Quiero que tu miedo no me de miedo. Quiero la revancha sólo si tú no la quieres. Quiero que la vida te dé una vez más la oportunidad de encontrarme esperándote. Y quiero no esperarte mientras te espero. Quiero creer que todo acabará bien. Quiero que se calle el silencio. Quiero que vuelvas a poner mi vida patas arriba. Quiero que sigamos sin tener claro si matarnos a golpes o a besos. Quiero buscar la paz y acabar liderando la tempestad. Lo quiero todo y no quiero nada. 




lunes, 20 de enero de 2014

Baila

Suenan las canciones que ya no tienen sentido. Es entonces cuando decides beberte el dolor a tragos y emborrachar a los recuerdos. Y no hay quien te saque del bar del olvido. Noche tras noche acabas allí, creando una deuda que nunca es más grande que la que acumulas dentro de ti. 

Todos hemos acabado en ese bar alguna vez.
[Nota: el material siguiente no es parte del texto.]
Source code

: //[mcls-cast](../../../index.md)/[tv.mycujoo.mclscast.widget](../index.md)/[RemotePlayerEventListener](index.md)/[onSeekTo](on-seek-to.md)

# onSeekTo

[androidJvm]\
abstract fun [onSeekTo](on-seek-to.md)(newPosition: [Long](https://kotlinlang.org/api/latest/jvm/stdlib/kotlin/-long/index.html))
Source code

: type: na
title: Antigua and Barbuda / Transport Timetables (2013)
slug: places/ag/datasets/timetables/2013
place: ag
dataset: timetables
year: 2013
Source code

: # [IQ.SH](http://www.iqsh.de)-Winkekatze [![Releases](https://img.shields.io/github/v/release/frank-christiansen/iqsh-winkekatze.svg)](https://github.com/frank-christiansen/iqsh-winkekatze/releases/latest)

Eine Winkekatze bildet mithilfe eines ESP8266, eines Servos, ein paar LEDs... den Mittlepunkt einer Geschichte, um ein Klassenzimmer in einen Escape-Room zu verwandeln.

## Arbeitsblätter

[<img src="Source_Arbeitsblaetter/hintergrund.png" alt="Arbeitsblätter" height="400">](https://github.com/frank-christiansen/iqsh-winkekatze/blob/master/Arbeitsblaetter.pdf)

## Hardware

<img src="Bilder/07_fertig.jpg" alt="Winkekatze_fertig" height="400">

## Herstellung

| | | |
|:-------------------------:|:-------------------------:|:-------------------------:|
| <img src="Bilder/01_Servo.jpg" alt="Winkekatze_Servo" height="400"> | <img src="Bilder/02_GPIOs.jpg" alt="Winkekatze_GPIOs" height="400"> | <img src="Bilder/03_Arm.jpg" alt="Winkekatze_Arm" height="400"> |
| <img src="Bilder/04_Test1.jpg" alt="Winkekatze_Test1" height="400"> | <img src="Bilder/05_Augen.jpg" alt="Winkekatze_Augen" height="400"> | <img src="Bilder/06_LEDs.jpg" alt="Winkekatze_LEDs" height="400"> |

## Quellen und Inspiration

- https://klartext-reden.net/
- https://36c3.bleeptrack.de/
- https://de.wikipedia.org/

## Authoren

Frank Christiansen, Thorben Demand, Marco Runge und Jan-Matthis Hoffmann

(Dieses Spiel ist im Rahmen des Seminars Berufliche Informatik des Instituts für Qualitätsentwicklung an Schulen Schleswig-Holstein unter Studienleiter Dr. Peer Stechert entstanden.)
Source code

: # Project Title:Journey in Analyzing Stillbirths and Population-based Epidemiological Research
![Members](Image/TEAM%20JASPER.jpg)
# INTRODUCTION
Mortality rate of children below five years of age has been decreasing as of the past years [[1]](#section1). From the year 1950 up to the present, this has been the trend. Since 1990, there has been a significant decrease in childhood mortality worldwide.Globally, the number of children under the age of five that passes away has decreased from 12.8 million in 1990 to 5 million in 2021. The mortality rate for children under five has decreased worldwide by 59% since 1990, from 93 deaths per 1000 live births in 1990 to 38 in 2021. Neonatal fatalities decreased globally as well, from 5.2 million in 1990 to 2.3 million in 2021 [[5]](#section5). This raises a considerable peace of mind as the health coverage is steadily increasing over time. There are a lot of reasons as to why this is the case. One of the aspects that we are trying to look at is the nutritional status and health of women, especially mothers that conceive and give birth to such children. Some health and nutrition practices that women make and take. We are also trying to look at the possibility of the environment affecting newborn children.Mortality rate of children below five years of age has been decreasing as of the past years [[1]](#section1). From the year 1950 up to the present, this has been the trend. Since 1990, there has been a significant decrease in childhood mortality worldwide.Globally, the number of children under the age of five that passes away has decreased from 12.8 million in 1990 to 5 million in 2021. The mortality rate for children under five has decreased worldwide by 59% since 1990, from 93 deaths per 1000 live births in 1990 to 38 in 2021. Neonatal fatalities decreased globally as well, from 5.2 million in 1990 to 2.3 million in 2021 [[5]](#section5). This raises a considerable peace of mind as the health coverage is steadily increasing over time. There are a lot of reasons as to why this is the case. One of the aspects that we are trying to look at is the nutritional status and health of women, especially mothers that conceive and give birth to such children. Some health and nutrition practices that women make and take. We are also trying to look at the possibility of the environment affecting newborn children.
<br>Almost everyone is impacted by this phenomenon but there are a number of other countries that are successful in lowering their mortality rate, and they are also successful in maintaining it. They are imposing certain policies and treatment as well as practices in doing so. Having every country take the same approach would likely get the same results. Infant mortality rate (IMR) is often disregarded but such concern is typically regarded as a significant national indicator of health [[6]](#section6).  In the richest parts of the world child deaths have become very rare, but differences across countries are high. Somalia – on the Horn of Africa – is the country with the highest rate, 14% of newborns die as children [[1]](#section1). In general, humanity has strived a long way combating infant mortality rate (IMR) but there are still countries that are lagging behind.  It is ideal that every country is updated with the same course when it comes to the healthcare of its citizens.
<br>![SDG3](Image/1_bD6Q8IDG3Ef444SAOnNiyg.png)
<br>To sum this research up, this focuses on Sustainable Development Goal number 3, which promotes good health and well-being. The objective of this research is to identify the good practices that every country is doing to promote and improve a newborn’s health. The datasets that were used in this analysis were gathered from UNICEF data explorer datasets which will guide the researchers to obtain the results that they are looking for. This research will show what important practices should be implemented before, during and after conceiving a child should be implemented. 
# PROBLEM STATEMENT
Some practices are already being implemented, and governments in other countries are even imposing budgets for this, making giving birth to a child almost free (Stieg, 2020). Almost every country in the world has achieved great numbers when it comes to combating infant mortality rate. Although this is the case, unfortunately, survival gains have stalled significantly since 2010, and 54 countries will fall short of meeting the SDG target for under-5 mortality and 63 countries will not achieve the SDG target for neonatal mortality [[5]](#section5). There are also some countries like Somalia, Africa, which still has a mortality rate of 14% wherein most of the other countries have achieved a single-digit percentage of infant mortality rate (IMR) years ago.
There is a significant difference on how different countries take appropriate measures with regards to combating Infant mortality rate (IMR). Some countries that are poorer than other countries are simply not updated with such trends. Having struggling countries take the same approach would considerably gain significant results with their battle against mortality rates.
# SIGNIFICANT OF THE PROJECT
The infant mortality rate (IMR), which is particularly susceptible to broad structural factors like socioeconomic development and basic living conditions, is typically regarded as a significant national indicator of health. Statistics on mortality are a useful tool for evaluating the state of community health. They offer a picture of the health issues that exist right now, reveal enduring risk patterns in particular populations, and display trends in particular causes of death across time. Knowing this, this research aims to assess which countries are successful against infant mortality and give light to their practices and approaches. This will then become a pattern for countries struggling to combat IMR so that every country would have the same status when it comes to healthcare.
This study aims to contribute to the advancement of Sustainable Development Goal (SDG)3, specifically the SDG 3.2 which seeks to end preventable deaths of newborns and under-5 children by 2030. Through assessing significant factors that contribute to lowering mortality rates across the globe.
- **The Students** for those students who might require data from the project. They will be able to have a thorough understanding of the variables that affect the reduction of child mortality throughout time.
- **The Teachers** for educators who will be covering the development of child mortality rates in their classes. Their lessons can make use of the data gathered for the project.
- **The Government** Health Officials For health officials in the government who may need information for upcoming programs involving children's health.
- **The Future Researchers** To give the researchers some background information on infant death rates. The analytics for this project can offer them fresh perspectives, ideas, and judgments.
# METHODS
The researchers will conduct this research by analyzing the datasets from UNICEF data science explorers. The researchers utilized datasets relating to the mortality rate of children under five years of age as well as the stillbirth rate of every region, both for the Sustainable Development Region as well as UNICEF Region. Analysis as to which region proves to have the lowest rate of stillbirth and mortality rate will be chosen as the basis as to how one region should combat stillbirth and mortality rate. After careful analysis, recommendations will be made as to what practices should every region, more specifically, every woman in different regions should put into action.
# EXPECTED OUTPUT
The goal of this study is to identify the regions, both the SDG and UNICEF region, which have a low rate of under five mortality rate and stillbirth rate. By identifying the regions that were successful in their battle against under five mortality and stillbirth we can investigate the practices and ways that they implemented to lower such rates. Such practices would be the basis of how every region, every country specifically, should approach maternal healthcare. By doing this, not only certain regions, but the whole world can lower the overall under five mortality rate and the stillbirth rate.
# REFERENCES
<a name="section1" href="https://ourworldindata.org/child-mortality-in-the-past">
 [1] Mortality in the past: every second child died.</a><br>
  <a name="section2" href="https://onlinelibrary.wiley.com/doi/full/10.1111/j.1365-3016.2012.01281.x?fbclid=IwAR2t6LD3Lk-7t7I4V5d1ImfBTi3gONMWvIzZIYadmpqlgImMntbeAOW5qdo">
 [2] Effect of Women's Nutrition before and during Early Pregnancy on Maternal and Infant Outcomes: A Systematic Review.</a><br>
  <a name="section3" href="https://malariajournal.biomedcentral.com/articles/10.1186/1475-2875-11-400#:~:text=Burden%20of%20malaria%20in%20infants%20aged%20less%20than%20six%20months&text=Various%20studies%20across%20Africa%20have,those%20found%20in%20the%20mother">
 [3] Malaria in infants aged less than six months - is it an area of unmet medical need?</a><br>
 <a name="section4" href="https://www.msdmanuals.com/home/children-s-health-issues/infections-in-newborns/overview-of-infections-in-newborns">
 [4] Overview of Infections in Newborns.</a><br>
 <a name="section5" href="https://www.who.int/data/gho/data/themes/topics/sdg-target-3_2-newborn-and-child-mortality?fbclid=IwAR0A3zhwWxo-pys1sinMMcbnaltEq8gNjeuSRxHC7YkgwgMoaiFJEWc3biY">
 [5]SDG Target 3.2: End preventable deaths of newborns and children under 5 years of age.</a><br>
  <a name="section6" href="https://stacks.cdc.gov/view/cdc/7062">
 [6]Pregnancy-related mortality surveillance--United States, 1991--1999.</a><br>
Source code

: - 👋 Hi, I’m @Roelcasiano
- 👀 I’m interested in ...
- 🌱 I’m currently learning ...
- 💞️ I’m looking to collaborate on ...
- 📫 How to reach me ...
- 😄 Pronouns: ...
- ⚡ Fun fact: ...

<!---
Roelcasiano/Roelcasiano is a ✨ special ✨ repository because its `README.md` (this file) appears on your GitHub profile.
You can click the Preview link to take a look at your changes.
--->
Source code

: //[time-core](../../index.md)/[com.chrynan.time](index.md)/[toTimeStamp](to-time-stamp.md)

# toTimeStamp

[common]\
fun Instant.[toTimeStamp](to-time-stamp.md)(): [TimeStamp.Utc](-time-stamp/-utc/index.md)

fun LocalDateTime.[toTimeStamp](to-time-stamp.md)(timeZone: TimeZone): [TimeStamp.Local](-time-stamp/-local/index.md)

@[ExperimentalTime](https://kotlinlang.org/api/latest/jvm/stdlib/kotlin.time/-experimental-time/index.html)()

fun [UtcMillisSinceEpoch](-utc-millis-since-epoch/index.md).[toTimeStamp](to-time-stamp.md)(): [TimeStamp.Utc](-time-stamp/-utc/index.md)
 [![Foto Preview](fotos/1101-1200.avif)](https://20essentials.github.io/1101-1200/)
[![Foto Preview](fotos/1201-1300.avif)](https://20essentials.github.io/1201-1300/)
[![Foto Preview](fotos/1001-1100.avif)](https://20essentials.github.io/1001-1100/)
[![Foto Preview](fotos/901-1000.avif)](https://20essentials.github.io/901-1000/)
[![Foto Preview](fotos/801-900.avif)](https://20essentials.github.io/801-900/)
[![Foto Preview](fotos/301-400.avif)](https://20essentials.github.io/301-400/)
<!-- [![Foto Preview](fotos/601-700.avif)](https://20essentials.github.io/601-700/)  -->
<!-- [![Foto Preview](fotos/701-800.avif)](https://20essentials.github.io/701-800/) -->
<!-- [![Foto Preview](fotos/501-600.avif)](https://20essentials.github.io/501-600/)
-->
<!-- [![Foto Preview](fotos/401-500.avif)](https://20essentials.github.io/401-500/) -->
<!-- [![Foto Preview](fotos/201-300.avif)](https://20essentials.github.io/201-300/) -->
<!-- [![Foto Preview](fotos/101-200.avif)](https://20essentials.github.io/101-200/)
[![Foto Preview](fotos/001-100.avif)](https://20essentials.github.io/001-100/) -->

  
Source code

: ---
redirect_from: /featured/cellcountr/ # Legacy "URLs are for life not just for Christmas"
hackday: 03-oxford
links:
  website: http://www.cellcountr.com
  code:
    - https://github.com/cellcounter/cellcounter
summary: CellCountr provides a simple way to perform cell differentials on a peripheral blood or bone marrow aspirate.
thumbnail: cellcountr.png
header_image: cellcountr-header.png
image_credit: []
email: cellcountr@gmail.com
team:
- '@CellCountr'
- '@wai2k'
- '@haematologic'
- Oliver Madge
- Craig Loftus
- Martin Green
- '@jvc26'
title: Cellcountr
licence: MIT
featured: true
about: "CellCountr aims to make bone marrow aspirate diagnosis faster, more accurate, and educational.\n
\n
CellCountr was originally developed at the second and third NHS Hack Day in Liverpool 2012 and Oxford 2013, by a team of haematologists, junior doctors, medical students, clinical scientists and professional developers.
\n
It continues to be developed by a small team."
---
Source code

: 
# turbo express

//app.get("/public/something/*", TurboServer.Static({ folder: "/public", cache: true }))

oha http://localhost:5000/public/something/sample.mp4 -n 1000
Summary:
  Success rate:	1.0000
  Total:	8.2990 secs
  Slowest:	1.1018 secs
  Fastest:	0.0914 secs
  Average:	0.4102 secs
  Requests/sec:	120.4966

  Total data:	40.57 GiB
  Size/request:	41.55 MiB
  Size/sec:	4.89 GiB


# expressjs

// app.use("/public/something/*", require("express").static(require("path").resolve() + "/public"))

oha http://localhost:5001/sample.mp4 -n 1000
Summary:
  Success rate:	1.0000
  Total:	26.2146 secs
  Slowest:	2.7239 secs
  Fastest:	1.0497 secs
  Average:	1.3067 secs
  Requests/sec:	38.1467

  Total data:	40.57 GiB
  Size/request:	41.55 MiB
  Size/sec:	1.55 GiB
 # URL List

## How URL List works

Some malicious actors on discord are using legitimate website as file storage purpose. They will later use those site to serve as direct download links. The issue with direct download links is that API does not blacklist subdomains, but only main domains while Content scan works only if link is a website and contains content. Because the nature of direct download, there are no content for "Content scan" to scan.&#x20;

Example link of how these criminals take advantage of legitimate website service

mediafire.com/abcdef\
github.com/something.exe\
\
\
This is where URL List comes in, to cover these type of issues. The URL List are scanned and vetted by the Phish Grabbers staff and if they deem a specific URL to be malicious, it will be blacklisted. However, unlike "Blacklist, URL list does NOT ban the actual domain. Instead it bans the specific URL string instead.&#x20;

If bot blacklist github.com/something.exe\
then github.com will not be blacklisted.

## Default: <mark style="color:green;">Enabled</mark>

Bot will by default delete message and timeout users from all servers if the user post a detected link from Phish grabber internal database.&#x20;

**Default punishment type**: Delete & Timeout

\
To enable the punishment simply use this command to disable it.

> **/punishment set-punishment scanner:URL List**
Todos hemos conservado la atormentada esperanza de que esa persona entre de repente por la puerta dispuesta a firmar la paz. Nos invite a otra ronda y acabemos subidos a la barra cantando aquella canción. Aquella canción otra vez. Como antes. Como antes de los secretos, los celos y los gritos. Como antes del portazo, el orgullo y los silencios. Como si nada hubiese pasado… 



Puedes pasarte horas o años apoyado en la barra, pero al final siempre llega el día en el que te vas del local antes de que te echen. Porque lo entiendes. Entiendes que hay cosas que sólo pasan una vez. Hay historias que fueron escritas para acabar con puntos suspensivos, sin que eso implique una segunda parte que valga la pena. A veces no hace falta un segundo intento (ni un tercero, ni un cuarto…) para saber que acabaría igual o peor que el primero. Como el Rosario de la Aurora, vaya.


¿Por dónde íbamos? Ah, sí. Pagas tus cuentas y te vas a saldar las que has dejado fuera de allí, en lo más hondo de ti. Y cuando lo haces, cuando encuentras lo que un día fuiste y lo que quieres ser, acabas una noche en otro bar. Y ya no duele. Por fin has encontrado el sentido que guardaban aquellas canciones. Estás rodeado de la gente que quieres y sientes que no necesitas necesitar más de lo que ya tienes. Y eso no es todo, porque de pronto se abre la puerta y entra alguien que aún no conoces. Alguien que meses después, tras unas cuantas copas, acabará contigo arriba de la barra, improvisando la letra de la nueva canción

sábado, 11 de enero de 2014

Invierno soleado


Te busqué en las canciones de Sabina.
En la letra de aquel poema que aún hoy podría recitar de memoria.
En rincones donde nunca antes había mirado.
En las veces que fui a parar a aquel bar.
En las carcajadas de un amanecer.
En el vino que llenó la copa.
En el llanto que me hizo llorar tanto tiempo.
Te busqué incluso sin saber que te estaba buscando.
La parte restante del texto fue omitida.